---------- SOURCE MATERIAL

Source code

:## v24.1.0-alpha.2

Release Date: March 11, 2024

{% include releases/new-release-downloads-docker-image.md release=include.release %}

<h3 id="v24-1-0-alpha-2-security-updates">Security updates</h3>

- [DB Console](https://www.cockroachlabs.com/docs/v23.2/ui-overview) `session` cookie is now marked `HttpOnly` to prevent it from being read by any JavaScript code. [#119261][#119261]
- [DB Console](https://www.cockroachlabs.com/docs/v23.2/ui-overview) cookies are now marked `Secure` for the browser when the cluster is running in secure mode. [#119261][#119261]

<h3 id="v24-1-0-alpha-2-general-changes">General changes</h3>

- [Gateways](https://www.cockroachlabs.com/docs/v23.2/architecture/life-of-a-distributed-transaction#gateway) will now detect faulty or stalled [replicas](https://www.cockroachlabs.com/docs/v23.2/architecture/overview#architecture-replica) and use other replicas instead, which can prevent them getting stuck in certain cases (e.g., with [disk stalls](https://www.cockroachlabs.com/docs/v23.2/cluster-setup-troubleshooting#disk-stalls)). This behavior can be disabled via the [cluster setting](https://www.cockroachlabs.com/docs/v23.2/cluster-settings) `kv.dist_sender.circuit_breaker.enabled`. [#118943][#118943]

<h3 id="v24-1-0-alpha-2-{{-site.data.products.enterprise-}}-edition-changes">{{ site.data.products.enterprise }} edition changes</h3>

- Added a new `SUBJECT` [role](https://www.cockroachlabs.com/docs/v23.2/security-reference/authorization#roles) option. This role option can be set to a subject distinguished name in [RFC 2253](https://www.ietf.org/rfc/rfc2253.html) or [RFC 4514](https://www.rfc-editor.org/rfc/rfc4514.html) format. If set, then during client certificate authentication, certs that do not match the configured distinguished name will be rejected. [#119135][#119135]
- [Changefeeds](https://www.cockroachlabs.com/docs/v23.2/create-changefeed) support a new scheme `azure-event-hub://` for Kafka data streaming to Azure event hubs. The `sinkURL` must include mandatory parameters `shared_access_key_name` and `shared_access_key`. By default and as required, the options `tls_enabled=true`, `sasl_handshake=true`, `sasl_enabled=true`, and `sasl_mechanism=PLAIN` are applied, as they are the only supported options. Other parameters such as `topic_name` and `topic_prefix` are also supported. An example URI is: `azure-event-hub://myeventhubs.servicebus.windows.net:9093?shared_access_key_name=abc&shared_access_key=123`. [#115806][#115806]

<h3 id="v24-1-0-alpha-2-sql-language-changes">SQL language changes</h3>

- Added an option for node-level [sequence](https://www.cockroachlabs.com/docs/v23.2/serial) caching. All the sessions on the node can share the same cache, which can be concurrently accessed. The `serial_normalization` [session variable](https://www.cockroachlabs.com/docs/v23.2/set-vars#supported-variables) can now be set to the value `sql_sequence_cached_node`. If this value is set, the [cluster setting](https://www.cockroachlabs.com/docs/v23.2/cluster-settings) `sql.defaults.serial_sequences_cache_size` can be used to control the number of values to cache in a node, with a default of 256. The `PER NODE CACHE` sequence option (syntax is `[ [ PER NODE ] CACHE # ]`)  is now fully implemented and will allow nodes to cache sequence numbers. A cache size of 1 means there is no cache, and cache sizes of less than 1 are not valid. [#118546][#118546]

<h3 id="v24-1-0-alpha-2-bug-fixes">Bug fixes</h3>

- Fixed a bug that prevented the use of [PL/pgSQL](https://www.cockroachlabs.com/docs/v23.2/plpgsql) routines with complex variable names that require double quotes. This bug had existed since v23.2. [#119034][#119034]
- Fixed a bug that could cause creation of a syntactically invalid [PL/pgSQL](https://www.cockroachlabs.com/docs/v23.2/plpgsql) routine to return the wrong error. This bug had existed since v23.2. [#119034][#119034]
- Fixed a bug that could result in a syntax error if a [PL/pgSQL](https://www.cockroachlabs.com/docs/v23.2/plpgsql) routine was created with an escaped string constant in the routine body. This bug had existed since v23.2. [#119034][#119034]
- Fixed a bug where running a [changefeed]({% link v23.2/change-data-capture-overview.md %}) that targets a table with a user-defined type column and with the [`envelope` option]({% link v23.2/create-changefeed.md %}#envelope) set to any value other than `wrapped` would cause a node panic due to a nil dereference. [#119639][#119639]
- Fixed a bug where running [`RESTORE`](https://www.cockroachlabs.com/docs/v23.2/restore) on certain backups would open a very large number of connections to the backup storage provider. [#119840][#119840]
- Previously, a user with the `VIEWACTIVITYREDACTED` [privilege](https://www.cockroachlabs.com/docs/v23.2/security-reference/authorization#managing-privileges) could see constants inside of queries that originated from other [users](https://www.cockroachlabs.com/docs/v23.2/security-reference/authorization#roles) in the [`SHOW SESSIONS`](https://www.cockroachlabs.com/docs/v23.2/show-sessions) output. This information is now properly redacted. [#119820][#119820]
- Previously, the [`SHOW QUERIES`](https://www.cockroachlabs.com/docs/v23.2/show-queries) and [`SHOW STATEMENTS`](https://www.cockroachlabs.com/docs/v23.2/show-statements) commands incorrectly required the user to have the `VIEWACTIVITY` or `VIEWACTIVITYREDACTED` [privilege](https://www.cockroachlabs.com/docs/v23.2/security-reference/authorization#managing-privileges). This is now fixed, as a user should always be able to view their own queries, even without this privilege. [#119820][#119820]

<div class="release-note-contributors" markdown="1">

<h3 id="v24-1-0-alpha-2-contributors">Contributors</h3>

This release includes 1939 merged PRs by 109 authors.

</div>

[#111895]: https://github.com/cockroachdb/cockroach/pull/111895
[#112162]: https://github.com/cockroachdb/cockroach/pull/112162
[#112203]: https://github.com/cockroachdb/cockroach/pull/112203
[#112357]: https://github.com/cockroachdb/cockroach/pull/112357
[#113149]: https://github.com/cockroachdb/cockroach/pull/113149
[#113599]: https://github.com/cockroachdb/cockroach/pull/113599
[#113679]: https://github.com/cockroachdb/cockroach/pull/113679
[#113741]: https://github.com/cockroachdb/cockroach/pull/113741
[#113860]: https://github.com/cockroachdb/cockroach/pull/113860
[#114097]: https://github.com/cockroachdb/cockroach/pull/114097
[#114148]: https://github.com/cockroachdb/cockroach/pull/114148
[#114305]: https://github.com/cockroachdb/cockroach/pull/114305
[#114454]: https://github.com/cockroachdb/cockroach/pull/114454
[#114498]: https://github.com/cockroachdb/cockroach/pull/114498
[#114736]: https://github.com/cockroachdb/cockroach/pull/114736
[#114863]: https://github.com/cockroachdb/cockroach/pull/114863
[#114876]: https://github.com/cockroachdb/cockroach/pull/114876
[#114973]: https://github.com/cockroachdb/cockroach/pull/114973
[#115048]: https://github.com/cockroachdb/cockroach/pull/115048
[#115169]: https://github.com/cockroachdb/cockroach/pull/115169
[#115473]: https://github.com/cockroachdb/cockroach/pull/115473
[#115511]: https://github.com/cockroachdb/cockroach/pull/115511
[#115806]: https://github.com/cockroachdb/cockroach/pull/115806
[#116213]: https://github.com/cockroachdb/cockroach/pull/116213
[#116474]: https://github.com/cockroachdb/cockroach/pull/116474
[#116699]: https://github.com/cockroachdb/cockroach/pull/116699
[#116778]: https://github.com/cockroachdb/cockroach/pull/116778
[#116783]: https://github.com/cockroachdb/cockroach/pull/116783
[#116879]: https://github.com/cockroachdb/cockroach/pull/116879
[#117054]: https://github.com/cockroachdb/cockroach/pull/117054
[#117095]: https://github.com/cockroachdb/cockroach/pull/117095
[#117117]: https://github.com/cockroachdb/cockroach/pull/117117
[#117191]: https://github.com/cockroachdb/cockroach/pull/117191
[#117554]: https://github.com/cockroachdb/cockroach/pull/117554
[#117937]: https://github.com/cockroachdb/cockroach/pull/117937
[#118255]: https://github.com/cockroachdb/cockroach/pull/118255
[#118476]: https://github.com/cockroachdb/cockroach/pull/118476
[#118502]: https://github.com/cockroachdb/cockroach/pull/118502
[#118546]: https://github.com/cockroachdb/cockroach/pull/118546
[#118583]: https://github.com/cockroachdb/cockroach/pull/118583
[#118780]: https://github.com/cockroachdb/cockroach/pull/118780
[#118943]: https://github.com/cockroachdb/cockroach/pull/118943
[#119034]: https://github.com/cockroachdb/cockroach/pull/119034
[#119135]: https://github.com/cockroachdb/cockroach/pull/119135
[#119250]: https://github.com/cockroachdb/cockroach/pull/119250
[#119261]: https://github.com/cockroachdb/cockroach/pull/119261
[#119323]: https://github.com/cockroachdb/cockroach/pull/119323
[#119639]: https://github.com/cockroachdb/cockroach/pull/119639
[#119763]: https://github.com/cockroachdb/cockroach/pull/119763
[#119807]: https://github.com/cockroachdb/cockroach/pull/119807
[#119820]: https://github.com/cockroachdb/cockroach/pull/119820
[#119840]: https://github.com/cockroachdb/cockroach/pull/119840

--------------------

EXERCISE -> Among the lines above, return those that contain the string "changes".

WRITTEN ANSWER ->
<h3 id="v24-1-0-alpha-2-general-changes">General changes</h3>
<h3 id="v24-1-0-alpha-2-{{-site.data.products.enterprise-}}-edition-changes">{{ site.data.products.enterprise }} edition changes</h3>
<h3 id="v24-1-0-alpha-2-sql-language-changes">SQL language changes</h3>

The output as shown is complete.